Folha de S.Paulo

Previdência requer autonomia e educação


A discussão sobre a reforma da Previdência parte de premissas incompletas e que fazem com que o projeto em tramitação no Congresso, uma vez aprovado, tenha data de validade vencida.

O argumento sobre "a conta que não fecha" encontra razões facilmente mapeadas pelo IBGE (Instituto Brasileiro de Geografia e Estatística), que projeta até 2030 um crescimento de 6,9% da população em idade ativa e de 70,6% dos cidadãos acima de 65 anos, provavelmente aposentados e com expectativa de vida acima de 75 anos.

O índice de desemprego, de cerca de 13%, deverá se manter por algum tempo, pois as empresas se ajustaram para trabalhar com um contingente reduzido de trabalhadores. Custa caro contratar e mais ainda demitir.

Outro aspecto delicado é que não há garantia alguma de que pessoas de 50 anos encontrem emprego e contribuam por mais 15 anos.
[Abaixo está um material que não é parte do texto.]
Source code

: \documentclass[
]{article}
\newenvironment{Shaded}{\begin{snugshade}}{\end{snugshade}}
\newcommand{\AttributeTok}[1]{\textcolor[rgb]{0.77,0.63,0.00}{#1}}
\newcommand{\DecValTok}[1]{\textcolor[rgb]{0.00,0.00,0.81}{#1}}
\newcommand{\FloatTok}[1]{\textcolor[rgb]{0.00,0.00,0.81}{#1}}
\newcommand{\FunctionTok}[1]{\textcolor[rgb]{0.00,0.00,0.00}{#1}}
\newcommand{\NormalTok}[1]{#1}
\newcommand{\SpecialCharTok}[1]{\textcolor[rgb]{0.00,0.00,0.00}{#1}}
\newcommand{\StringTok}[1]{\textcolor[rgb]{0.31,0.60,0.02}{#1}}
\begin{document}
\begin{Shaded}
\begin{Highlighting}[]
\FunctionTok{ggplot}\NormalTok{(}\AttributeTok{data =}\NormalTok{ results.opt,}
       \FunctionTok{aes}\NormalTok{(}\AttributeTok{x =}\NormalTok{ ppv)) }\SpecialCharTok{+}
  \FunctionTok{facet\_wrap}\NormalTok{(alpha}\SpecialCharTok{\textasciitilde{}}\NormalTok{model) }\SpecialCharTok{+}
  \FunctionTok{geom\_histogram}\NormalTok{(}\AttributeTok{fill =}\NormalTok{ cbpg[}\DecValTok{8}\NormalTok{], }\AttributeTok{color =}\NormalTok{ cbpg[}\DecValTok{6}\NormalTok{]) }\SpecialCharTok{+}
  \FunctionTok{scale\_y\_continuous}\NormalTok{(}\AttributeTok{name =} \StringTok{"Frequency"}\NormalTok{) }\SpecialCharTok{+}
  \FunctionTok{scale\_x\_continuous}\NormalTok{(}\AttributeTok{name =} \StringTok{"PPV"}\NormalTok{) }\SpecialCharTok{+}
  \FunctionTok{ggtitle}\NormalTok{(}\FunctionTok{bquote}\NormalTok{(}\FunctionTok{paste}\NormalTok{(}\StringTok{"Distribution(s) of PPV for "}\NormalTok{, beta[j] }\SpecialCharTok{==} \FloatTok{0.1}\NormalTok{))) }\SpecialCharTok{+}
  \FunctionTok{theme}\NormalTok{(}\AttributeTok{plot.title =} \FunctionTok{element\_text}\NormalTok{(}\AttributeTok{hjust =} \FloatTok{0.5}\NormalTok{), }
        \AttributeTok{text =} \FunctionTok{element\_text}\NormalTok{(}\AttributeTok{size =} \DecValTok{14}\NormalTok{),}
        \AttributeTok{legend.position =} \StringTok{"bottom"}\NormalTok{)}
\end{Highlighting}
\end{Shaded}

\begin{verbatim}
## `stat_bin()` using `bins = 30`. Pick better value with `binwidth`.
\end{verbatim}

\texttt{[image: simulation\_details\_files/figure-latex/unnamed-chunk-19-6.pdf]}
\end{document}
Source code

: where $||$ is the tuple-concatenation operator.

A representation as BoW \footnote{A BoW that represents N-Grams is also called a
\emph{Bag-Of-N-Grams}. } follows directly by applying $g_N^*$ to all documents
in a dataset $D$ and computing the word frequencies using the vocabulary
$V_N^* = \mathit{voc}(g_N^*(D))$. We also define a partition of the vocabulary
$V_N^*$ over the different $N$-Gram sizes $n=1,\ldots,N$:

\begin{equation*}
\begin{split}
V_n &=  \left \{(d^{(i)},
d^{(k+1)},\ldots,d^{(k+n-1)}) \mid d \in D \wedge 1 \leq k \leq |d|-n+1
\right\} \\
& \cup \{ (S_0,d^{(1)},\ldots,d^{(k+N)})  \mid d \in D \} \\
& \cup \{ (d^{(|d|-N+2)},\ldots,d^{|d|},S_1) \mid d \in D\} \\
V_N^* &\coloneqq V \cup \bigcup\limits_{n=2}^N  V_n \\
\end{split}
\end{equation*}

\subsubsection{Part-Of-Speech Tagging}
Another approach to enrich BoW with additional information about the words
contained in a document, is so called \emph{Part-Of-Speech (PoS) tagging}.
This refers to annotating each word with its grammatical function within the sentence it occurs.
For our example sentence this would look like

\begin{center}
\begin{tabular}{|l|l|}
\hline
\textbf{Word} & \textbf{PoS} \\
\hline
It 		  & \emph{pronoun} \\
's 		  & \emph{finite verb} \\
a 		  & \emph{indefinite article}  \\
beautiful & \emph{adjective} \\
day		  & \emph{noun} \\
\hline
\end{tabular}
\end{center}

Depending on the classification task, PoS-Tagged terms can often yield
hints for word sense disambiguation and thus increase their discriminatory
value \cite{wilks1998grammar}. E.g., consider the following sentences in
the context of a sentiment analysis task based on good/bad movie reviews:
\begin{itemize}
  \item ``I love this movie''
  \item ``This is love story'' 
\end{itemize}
As empresas não declaram, mas sabemos que há preconceito na contratação de pessoas nessa faixa etária.

Contudo, as pessoas a favor ou contra a reforma esquecem-se, inocente ou propositalmente, de um aspecto que tornará os números ainda mais cruéis.

A produção industrial e os serviços estão sendo transformados pela automação, pela robótica e pela inteligência artificial, aumentando a produção na mesma intensidade da redução do emprego para as pessoas em idade ativa, afetando todas as faixas etárias.

Precisamos nos preparar para trabalhar ao lado de sistemas, de robôs e de chatbots (programas que simulam um atendimento humano), não somente em atividades com mão de obra intensiva e rotinas repetitivas, mas em uma ampla gama de atividades ligadas aos serviços, tais como rotinas de advogados, de médicos e de professores.

Profissões inimagináveis hoje serão criadas, e a relação com o trabalho será transformada.

A saída para a Previdência deverá passar por uma reforma tributária ampla, na qual a tecnologia que substituirá a mão de obra deverá colaborar na manutenção de pessoas sem empregos.

O governo deverá administrar políticas públicas que garantam um programa de renda mínima para a população, e o modelo atual de Previdência pública deverá ser adaptado a um sistema misto e opcional.

Para prepararmos as próximas gerações, a escola precisará educar os jovens em temas como gestão financeira e empreendedorismo. Em um mundo com carência de empregos, a geração de renda poderá ser realizada por outros caminhos além da carteira assinada.

As pessoas precisarão aprender a gerir seus recursos de forma independente, em uma atitude madura e responsável, cuidando cada um de sua própria Previdência e se desvinculando dessa relação de dependência do governo. O mesmo vale para quem está no meio do caminho, independentemente da idade.

Outro caminho implicará a identificação de critérios que definam quem receberá ou não aposentadoria. A renda e o patrimônio determinarão o quanto caberá a cada um. Quem tem mais receberá menos.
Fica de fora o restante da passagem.